### TASK BRIEF
Reproduce every line of the material, exactly as given.

### INPUT MATERIAL
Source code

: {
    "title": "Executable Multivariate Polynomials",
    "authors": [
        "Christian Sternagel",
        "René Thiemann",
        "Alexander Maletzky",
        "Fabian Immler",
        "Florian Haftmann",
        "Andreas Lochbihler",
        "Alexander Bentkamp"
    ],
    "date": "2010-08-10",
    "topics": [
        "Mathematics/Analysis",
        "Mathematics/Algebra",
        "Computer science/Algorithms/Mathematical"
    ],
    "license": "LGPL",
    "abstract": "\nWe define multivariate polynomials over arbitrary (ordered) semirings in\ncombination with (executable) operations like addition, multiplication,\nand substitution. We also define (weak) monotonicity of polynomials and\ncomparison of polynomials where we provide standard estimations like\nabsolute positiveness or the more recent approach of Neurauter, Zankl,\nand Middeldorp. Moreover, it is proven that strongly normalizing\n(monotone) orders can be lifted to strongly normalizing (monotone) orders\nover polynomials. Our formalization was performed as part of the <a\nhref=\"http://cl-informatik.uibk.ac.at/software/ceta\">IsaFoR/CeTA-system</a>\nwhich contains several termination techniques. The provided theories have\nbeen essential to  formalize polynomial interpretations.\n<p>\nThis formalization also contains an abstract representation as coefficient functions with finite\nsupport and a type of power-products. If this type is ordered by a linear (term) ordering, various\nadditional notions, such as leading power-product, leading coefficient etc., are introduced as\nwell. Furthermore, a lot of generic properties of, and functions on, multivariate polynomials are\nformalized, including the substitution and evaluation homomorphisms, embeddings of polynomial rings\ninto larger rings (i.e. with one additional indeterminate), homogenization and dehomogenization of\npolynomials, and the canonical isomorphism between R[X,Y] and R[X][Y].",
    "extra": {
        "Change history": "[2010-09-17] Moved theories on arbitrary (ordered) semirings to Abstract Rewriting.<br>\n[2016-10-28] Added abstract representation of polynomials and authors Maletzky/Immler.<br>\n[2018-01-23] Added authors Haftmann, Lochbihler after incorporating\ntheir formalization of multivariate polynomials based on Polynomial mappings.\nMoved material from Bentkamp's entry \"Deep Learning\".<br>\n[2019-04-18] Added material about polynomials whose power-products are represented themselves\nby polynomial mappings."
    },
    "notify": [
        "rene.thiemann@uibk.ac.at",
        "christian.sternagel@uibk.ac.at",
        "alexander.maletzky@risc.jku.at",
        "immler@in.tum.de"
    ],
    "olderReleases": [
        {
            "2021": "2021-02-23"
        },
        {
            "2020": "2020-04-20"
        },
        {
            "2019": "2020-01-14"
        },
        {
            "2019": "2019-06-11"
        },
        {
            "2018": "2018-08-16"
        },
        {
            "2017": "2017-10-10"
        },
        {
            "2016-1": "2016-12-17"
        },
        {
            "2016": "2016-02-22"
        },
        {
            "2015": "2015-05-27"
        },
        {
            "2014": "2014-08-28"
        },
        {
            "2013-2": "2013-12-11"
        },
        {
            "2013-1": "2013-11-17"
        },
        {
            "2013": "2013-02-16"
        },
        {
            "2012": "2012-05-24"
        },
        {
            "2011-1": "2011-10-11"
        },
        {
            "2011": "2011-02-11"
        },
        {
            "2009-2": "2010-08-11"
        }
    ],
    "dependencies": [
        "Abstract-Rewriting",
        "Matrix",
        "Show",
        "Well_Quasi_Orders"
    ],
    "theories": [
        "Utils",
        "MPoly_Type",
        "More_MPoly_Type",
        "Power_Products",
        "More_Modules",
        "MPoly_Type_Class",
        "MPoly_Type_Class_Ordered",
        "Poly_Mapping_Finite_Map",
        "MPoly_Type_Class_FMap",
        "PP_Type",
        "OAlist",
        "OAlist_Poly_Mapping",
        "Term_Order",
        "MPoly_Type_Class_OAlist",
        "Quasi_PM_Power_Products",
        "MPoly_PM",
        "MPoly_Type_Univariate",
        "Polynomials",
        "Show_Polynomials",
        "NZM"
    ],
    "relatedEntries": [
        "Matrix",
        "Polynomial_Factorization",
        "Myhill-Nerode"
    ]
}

### ANSWER BELOW
Source code

: {
    "title": "Executable Multivariate Polynomials",
    "authors": [
        "Christian Sternagel",
        "René Thiemann",
        "Alexander Maletzky",
        "Fabian Immler",
        "Florian Haftmann",
        "Andreas Lochbihler",
        "Alexander Bentkamp"
    ],
    "date": "2010-08-10",
    "topics": [
        "Mathematics/Analysis",
        "Mathematics/Algebra",
        "Computer science/Algorithms/Mathematical"
    ],
    "license": "LGPL",
    "abstract": "\nWe define multivariate polynomials over arbitrary (ordered) semirings in\ncombination with (executable) operations like addition, multiplication,\nand substitution. We also define (weak) monotonicity of polynomials and\ncomparison of polynomials where we provide standard estimations like\nabsolute positiveness or the more recent approach of Neurauter, Zankl,\nand Middeldorp. Moreover, it is proven that strongly normalizing\n(monotone) orders can be lifted to strongly normalizing (monotone) orders\nover polynomials. Our formalization was performed as part of the <a\nhref=\"http://cl-informatik.uibk.ac.at/software/ceta\">IsaFoR/CeTA-system</a>\nwhich contains several termination techniques. The provided theories have\nbeen essential to  formalize polynomial interpretations.\n<p>\nThis formalization also contains an abstract representation as coefficient functions with finite\nsupport and a type of power-products. If this type is ordered by a linear (term) ordering, various\nadditional notions, such as leading power-product, leading coefficient etc., are introduced as\nwell. Furthermore, a lot of generic properties of, and functions on, multivariate polynomials are\nformalized, including the substitution and evaluation homomorphisms, embeddings of polynomial rings\ninto larger rings (i.e. with one additional indeterminate), homogenization and dehomogenization of\npolynomials, and the canonical isomorphism between R[X,Y] and R[X][Y].",
    "extra": {
        "Change history": "[2010-09-17] Moved theories on arbitrary (ordered) semirings to Abstract Rewriting.<br>\n[2016-10-28] Added abstract representation of polynomials and authors Maletzky/Immler.<br>\n[2018-01-23] Added authors Haftmann, Lochbihler after incorporating\ntheir formalization of multivariate polynomials based on Polynomial mappings.\nMoved material from Bentkamp's entry \"Deep Learning\".<br>\n[2019-04-18] Added material about polynomials whose power-products are represented themselves\nby polynomial mappings."
    },
    "notify": [
        "rene.thiemann@uibk.ac.at",
        "christian.sternagel@uibk.ac.at",
        "alexander.maletzky@risc.jku.at",
        "immler@in.tum.de"
    ],
    "olderReleases": [
        {
            "2021": "2021-02-23"
        },
        {
            "2020": "2020-04-20"
        },
        {
            "2019": "2020-01-14"
        },
        {
            "2019": "2019-06-11"
        },
        {
            "2018": "2018-08-16"
        },
        {
            "2017": "2017-10-10"
        },
        {
            "2016-1": "2016-12-17"
        },
        {
            "2016": "2016-02-22"
        },
        {
            "2015": "2015-05-27"
        },
        {
            "2014": "2014-08-28"
        },
        {
            "2013-2": "2013-12-11"
        },
        {
            "2013-1": "2013-11-17"
        },
        {
            "2013": "2013-02-16"
        },
        {
            "2012": "2012-05-24"
        },
        {
            "2011-1": "2011-10-11"
        },
        {
            "2011": "2011-02-11"
        },
        {
            "2009-2": "2010-08-11"
        }
    ],
    "dependencies": [
        "Abstract-Rewriting",
        "Matrix",
        "Show",
        "Well_Quasi_Orders"
    ],
    "theories": [
        "Utils",
        "MPoly_Type",
        "More_MPoly_Type",
        "Power_Products",
        "More_Modules",
        "MPoly_Type_Class",
        "MPoly_Type_Class_Ordered",
        "Poly_Mapping_Finite_Map",
        "MPoly_Type_Class_FMap",
        "PP_Type",
        "OAlist",
        "OAlist_Poly_Mapping",
        "Term_Order",
        "MPoly_Type_Class_OAlist",
        "Quasi_PM_Power_Products",
        "MPoly_PM",
        "MPoly_Type_Univariate",
        "Polynomials",
        "Show_Polynomials",
        "NZM"
    ],
    "relatedEntries": [
        "Matrix",
        "Polynomial_Factorization",
        "Myhill-Nerode"
    ]
}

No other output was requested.